▶ _RECORDS SUPPLIED_
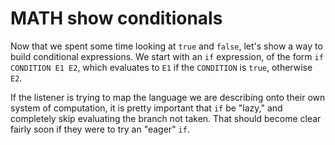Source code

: # MATH show conditionals

Now that we spent some time looking at `true` and `false`, let's show
a way to build conditional expressions.  We start with an `if` expression,
of the form `if CONDITION E1 E2`, which evaluates to `E1` if the `CONDITION`
is `true`, otherwise `E2`.

If the listener is trying to map the language we are describing onto
their own system of computation, it is pretty important that `if` be
"lazy," and completely skip evaluating the branch not taken.  That
should become clear fairly soon if they were to try an "eager" `if`.
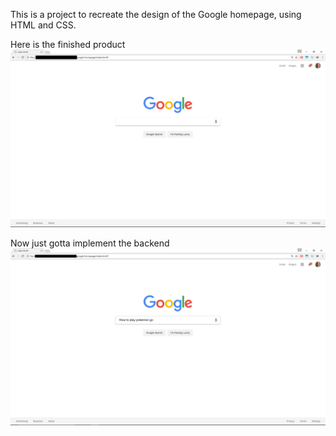 This is a project to recreate the design of the Google homepage, using HTML and CSS.

Here is the finished product
![Screenshot](images/screenshot1.png)

Now just gotta implement the backend
![Screenshot](images/screenshot2.png)

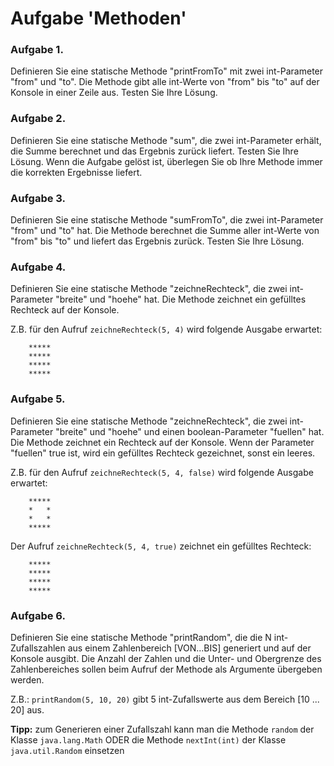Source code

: # Aufgabe 'Methoden' 

### Aufgabe 1.

Definieren Sie eine statische Methode "printFromTo" mit zwei int-Parameter "from" und "to". Die Methode gibt alle int-Werte von "from" bis "to" auf der Konsole in einer Zeile aus. Testen Sie Ihre Lösung.

### Aufgabe 2.

Definieren Sie eine statische Methode "sum", die zwei int-Parameter erhält, die Summe berechnet und das Ergebnis zurück liefert. Testen Sie Ihre Lösung. Wenn die Aufgabe gelöst ist, überlegen Sie ob Ihre Methode immer die korrekten Ergebnisse liefert.

### Aufgabe 3.

Definieren Sie eine statische Methode "sumFromTo", die zwei int-Parameter "from" und "to" hat. Die Methode berechnet die Summe aller int-Werte von "from" bis "to" und liefert das Ergebnis zurück. Testen Sie Ihre Lösung.

### Aufgabe 4.

Definieren Sie eine statische Methode "zeichneRechteck", die zwei int-Parameter "breite" und "hoehe" hat. Die Methode zeichnet ein gefülltes Rechteck auf der Konsole.

Z.B. für den Aufruf `zeichneRechteck(5, 4)` wird folgende Ausgabe erwartet:

        *****
        *****
        *****
        *****

### Aufgabe 5.

Definieren Sie eine statische Methode "zeichneRechteck", die zwei int-Parameter "breite" und "hoehe" und einen boolean-Parameter "fuellen" hat. 
Die Methode zeichnet ein Rechteck auf der Konsole. Wenn der Parameter "fuellen" true ist, wird ein gefülltes Rechteck gezeichnet, sonst ein leeres.

Z.B. für den Aufruf `zeichneRechteck(5, 4, false)` wird folgende Ausgabe erwartet:

        *****
        *   *
        *   *
        *****

Der Aufruf `zeichneRechteck(5, 4, true)` zeichnet ein gefülltes Rechteck:

        *****
        *****
        *****
        *****

### Aufgabe 6.

Definieren Sie eine statische Methode "printRandom", die die N int-Zufallszahlen aus einem Zahlenbereich [VON...BIS] generiert und auf der Konsole ausgibt. Die Anzahl der Zahlen und die Unter- und Obergrenze des Zahlenbereiches sollen beim Aufruf der Methode als Argumente übergeben werden.

Z.B.: `printRandom(5, 10, 20)` gibt 5 int-Zufallswerte aus dem Bereich [10 ... 20] aus.


**Tipp:** zum Generieren einer Zufallszahl kann man die Methode `random` der Klasse `java.lang.Math` ODER die Methode `nextInt(int)` der Klasse `java.util.Random` einsetzen
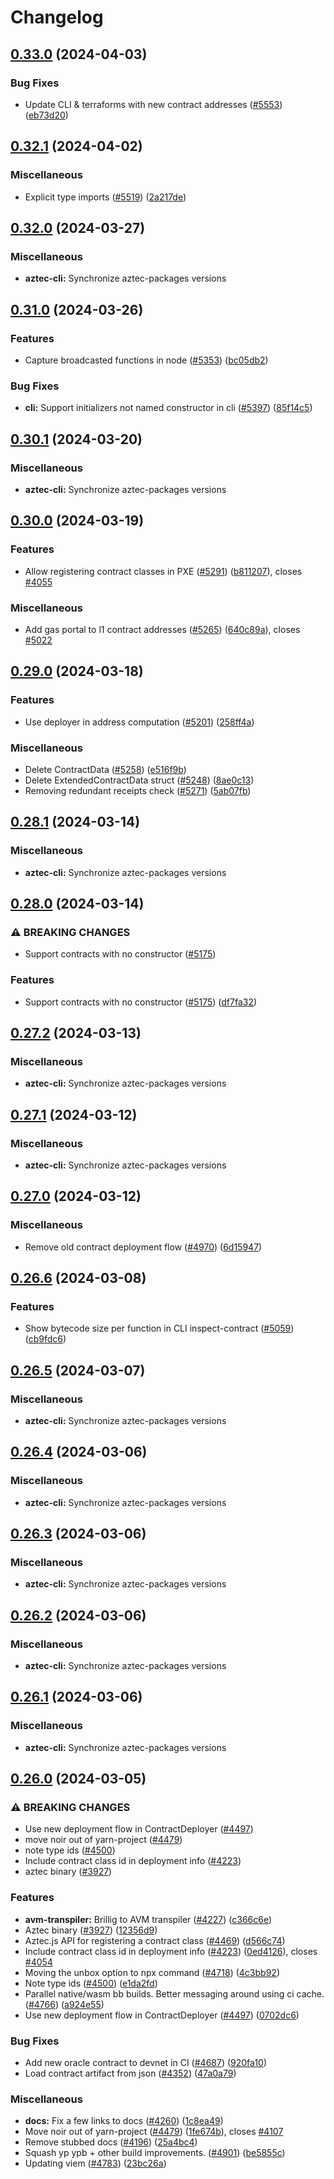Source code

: # Changelog

## [0.33.0](https://github.com/AztecProtocol/aztec-packages/compare/aztec-cli-v0.32.1...aztec-cli-v0.33.0) (2024-04-03)


### Bug Fixes

* Update CLI & terraforms with new contract addresses ([#5553](https://github.com/AztecProtocol/aztec-packages/issues/5553)) ([eb73d20](https://github.com/AztecProtocol/aztec-packages/commit/eb73d20e825f3e18acfb68a2b0b7d3501f39e52d))

## [0.32.1](https://github.com/AztecProtocol/aztec-packages/compare/aztec-cli-v0.32.0...aztec-cli-v0.32.1) (2024-04-02)


### Miscellaneous

* Explicit type imports ([#5519](https://github.com/AztecProtocol/aztec-packages/issues/5519)) ([2a217de](https://github.com/AztecProtocol/aztec-packages/commit/2a217de4da2031a9f3913a657a4b39201f4483bf))

## [0.32.0](https://github.com/AztecProtocol/aztec-packages/compare/aztec-cli-v0.31.0...aztec-cli-v0.32.0) (2024-03-27)


### Miscellaneous

* **aztec-cli:** Synchronize aztec-packages versions

## [0.31.0](https://github.com/AztecProtocol/aztec-packages/compare/aztec-cli-v0.30.1...aztec-cli-v0.31.0) (2024-03-26)


### Features

* Capture broadcasted functions in node ([#5353](https://github.com/AztecProtocol/aztec-packages/issues/5353)) ([bc05db2](https://github.com/AztecProtocol/aztec-packages/commit/bc05db26c864c9a9dae43f149814e082cdcfd7df))


### Bug Fixes

* **cli:** Support initializers not named constructor in cli ([#5397](https://github.com/AztecProtocol/aztec-packages/issues/5397)) ([85f14c5](https://github.com/AztecProtocol/aztec-packages/commit/85f14c5dc84c46910b8de498472959fa561d593c))

## [0.30.1](https://github.com/AztecProtocol/aztec-packages/compare/aztec-cli-v0.30.0...aztec-cli-v0.30.1) (2024-03-20)


### Miscellaneous

* **aztec-cli:** Synchronize aztec-packages versions

## [0.30.0](https://github.com/AztecProtocol/aztec-packages/compare/aztec-cli-v0.29.0...aztec-cli-v0.30.0) (2024-03-19)


### Features

* Allow registering contract classes in PXE ([#5291](https://github.com/AztecProtocol/aztec-packages/issues/5291)) ([b811207](https://github.com/AztecProtocol/aztec-packages/commit/b811207bad691f519b31a6391967b9215a9e17d3)), closes [#4055](https://github.com/AztecProtocol/aztec-packages/issues/4055)


### Miscellaneous

* Add gas portal to l1 contract addresses ([#5265](https://github.com/AztecProtocol/aztec-packages/issues/5265)) ([640c89a](https://github.com/AztecProtocol/aztec-packages/commit/640c89a04d7b780795d40e239be3b3db73a16923)), closes [#5022](https://github.com/AztecProtocol/aztec-packages/issues/5022)

## [0.29.0](https://github.com/AztecProtocol/aztec-packages/compare/aztec-cli-v0.28.1...aztec-cli-v0.29.0) (2024-03-18)


### Features

* Use deployer in address computation ([#5201](https://github.com/AztecProtocol/aztec-packages/issues/5201)) ([258ff4a](https://github.com/AztecProtocol/aztec-packages/commit/258ff4a00208be8695e2e59aecc14d6a92eaac1c))


### Miscellaneous

* Delete ContractData ([#5258](https://github.com/AztecProtocol/aztec-packages/issues/5258)) ([e516f9b](https://github.com/AztecProtocol/aztec-packages/commit/e516f9b94d1fbdc126a9d0d7d79c571d61914980))
* Delete ExtendedContractData struct ([#5248](https://github.com/AztecProtocol/aztec-packages/issues/5248)) ([8ae0c13](https://github.com/AztecProtocol/aztec-packages/commit/8ae0c13ceaf8a1f3db09d0e61f0a3781c8926ca6))
* Removing redundant receipts check ([#5271](https://github.com/AztecProtocol/aztec-packages/issues/5271)) ([5ab07fb](https://github.com/AztecProtocol/aztec-packages/commit/5ab07fb8b395b6edbda6167845c7ea864e9395a3))

## [0.28.1](https://github.com/AztecProtocol/aztec-packages/compare/aztec-cli-v0.28.0...aztec-cli-v0.28.1) (2024-03-14)


### Miscellaneous

* **aztec-cli:** Synchronize aztec-packages versions

## [0.28.0](https://github.com/AztecProtocol/aztec-packages/compare/aztec-cli-v0.27.2...aztec-cli-v0.28.0) (2024-03-14)


### ⚠ BREAKING CHANGES

* Support contracts with no constructor ([#5175](https://github.com/AztecProtocol/aztec-packages/issues/5175))

### Features

* Support contracts with no constructor ([#5175](https://github.com/AztecProtocol/aztec-packages/issues/5175)) ([df7fa32](https://github.com/AztecProtocol/aztec-packages/commit/df7fa32f34e790231e091c38a4a6e84be5407763))

## [0.27.2](https://github.com/AztecProtocol/aztec-packages/compare/aztec-cli-v0.27.1...aztec-cli-v0.27.2) (2024-03-13)


### Miscellaneous

* **aztec-cli:** Synchronize aztec-packages versions

## [0.27.1](https://github.com/AztecProtocol/aztec-packages/compare/aztec-cli-v0.27.0...aztec-cli-v0.27.1) (2024-03-12)


### Miscellaneous

* **aztec-cli:** Synchronize aztec-packages versions

## [0.27.0](https://github.com/AztecProtocol/aztec-packages/compare/aztec-cli-v0.26.6...aztec-cli-v0.27.0) (2024-03-12)


### Miscellaneous

* Remove old contract deployment flow ([#4970](https://github.com/AztecProtocol/aztec-packages/issues/4970)) ([6d15947](https://github.com/AztecProtocol/aztec-packages/commit/6d1594736e96cd744ea691a239fcd3a46bdade60))

## [0.26.6](https://github.com/AztecProtocol/aztec-packages/compare/aztec-cli-v0.26.5...aztec-cli-v0.26.6) (2024-03-08)


### Features

* Show bytecode size per function in CLI inspect-contract ([#5059](https://github.com/AztecProtocol/aztec-packages/issues/5059)) ([cb9fdc6](https://github.com/AztecProtocol/aztec-packages/commit/cb9fdc6b5069ee2ab8fb1f68f369e360039fa18b))

## [0.26.5](https://github.com/AztecProtocol/aztec-packages/compare/aztec-cli-v0.26.4...aztec-cli-v0.26.5) (2024-03-07)


### Miscellaneous

* **aztec-cli:** Synchronize aztec-packages versions

## [0.26.4](https://github.com/AztecProtocol/aztec-packages/compare/aztec-cli-v0.26.3...aztec-cli-v0.26.4) (2024-03-06)


### Miscellaneous

* **aztec-cli:** Synchronize aztec-packages versions

## [0.26.3](https://github.com/AztecProtocol/aztec-packages/compare/aztec-cli-v0.26.2...aztec-cli-v0.26.3) (2024-03-06)


### Miscellaneous

* **aztec-cli:** Synchronize aztec-packages versions

## [0.26.2](https://github.com/AztecProtocol/aztec-packages/compare/aztec-cli-v0.26.1...aztec-cli-v0.26.2) (2024-03-06)


### Miscellaneous

* **aztec-cli:** Synchronize aztec-packages versions

## [0.26.1](https://github.com/AztecProtocol/aztec-packages/compare/aztec-cli-v0.26.0...aztec-cli-v0.26.1) (2024-03-06)


### Miscellaneous

* **aztec-cli:** Synchronize aztec-packages versions

## [0.26.0](https://github.com/AztecProtocol/aztec-packages/compare/aztec-cli-v0.25.0...aztec-cli-v0.26.0) (2024-03-05)


### ⚠ BREAKING CHANGES

* Use new deployment flow in ContractDeployer ([#4497](https://github.com/AztecProtocol/aztec-packages/issues/4497))
* move noir out of yarn-project ([#4479](https://github.com/AztecProtocol/aztec-packages/issues/4479))
* note type ids ([#4500](https://github.com/AztecProtocol/aztec-packages/issues/4500))
* Include contract class id in deployment info ([#4223](https://github.com/AztecProtocol/aztec-packages/issues/4223))
* aztec binary ([#3927](https://github.com/AztecProtocol/aztec-packages/issues/3927))

### Features

* **avm-transpiler:** Brillig to AVM transpiler ([#4227](https://github.com/AztecProtocol/aztec-packages/issues/4227)) ([c366c6e](https://github.com/AztecProtocol/aztec-packages/commit/c366c6e6d5c9f28a5dc92a303dcab4a23fb2d84e))
* Aztec binary ([#3927](https://github.com/AztecProtocol/aztec-packages/issues/3927)) ([12356d9](https://github.com/AztecProtocol/aztec-packages/commit/12356d9e34994a239d5612798c1bc82fa3d26562))
* Aztec.js API for registering a contract class ([#4469](https://github.com/AztecProtocol/aztec-packages/issues/4469)) ([d566c74](https://github.com/AztecProtocol/aztec-packages/commit/d566c74786a1ea960e9beee4599c1fdedc7ae6eb))
* Include contract class id in deployment info ([#4223](https://github.com/AztecProtocol/aztec-packages/issues/4223)) ([0ed4126](https://github.com/AztecProtocol/aztec-packages/commit/0ed41261ae43e21f695c35ad753e07adfaaa55f9)), closes [#4054](https://github.com/AztecProtocol/aztec-packages/issues/4054)
* Moving the unbox option to npx command ([#4718](https://github.com/AztecProtocol/aztec-packages/issues/4718)) ([4c3bb92](https://github.com/AztecProtocol/aztec-packages/commit/4c3bb9294fc10ff4663275c952e277eaa7ecd647))
* Note type ids ([#4500](https://github.com/AztecProtocol/aztec-packages/issues/4500)) ([e1da2fd](https://github.com/AztecProtocol/aztec-packages/commit/e1da2fd509c75d7886b95655d233165e087cf2ed))
* Parallel native/wasm bb builds. Better messaging around using ci cache. ([#4766](https://github.com/AztecProtocol/aztec-packages/issues/4766)) ([a924e55](https://github.com/AztecProtocol/aztec-packages/commit/a924e55393daa89fbba3a87cf019977286104b59))
* Use new deployment flow in ContractDeployer ([#4497](https://github.com/AztecProtocol/aztec-packages/issues/4497)) ([0702dc6](https://github.com/AztecProtocol/aztec-packages/commit/0702dc6988149258124184b85d38db930effe0e7))


### Bug Fixes

* Add new oracle contract to devnet in CI ([#4687](https://github.com/AztecProtocol/aztec-packages/issues/4687)) ([920fa10](https://github.com/AztecProtocol/aztec-packages/commit/920fa10d4d5fb476cd6d868439310452f6e8dcc5))
* Load contract artifact from json ([#4352](https://github.com/AztecProtocol/aztec-packages/issues/4352)) ([47a0a79](https://github.com/AztecProtocol/aztec-packages/commit/47a0a79f6beaa241eafc94fcae84103488a9dcef))


### Miscellaneous

* **docs:** Fix a few links to docs ([#4260](https://github.com/AztecProtocol/aztec-packages/issues/4260)) ([1c8ea49](https://github.com/AztecProtocol/aztec-packages/commit/1c8ea497fb1d64da64cb240917a60d57bd1efef8))
* Move noir out of yarn-project ([#4479](https://github.com/AztecProtocol/aztec-packages/issues/4479)) ([1fe674b](https://github.com/AztecProtocol/aztec-packages/commit/1fe674b046c694e1cbbbb2edaf5a855828bb5340)), closes [#4107](https://github.com/AztecProtocol/aztec-packages/issues/4107)
* Remove stubbed docs ([#4196](https://github.com/AztecProtocol/aztec-packages/issues/4196)) ([25a4bc4](https://github.com/AztecProtocol/aztec-packages/commit/25a4bc490a53304110e7e1f79e99f4c8b7639164))
* Squash yp ypb + other build improvements. ([#4901](https://github.com/AztecProtocol/aztec-packages/issues/4901)) ([be5855c](https://github.com/AztecProtocol/aztec-packages/commit/be5855cdbd1993155bd228afbeafee2c447b46a5))
* Updating viem ([#4783](https://github.com/AztecProtocol/aztec-packages/issues/4783)) ([23bc26a](https://github.com/AztecProtocol/aztec-packages/commit/23bc26a4859d9777c3e6dd49e351a4e6b13a989a))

▶ _REQUIRED WORK_
Once you find the line with "Capture broadcasted functions" above, print it and every line after it up to and including the line with "Support initializers not", exactly as written and nothing else.

▶ _RESPONSE TO THIS EXERCISE_
* Capture broadcasted functions in node ([#5353](https://github.com/AztecProtocol/aztec-packages/issues/5353)) ([bc05db2](https://github.com/AztecProtocol/aztec-packages/commit/bc05db26c864c9a9dae43f149814e082cdcfd7df))


### Bug Fixes

* **cli:** Support initializers not named constructor in cli ([#5397](https://github.com/AztecProtocol/aztec-packages/issues/5397)) ([85f14c5](https://github.com/AztecProtocol/aztec-packages/commit/85f14c5dc84c46910b8de498472959fa561d593c))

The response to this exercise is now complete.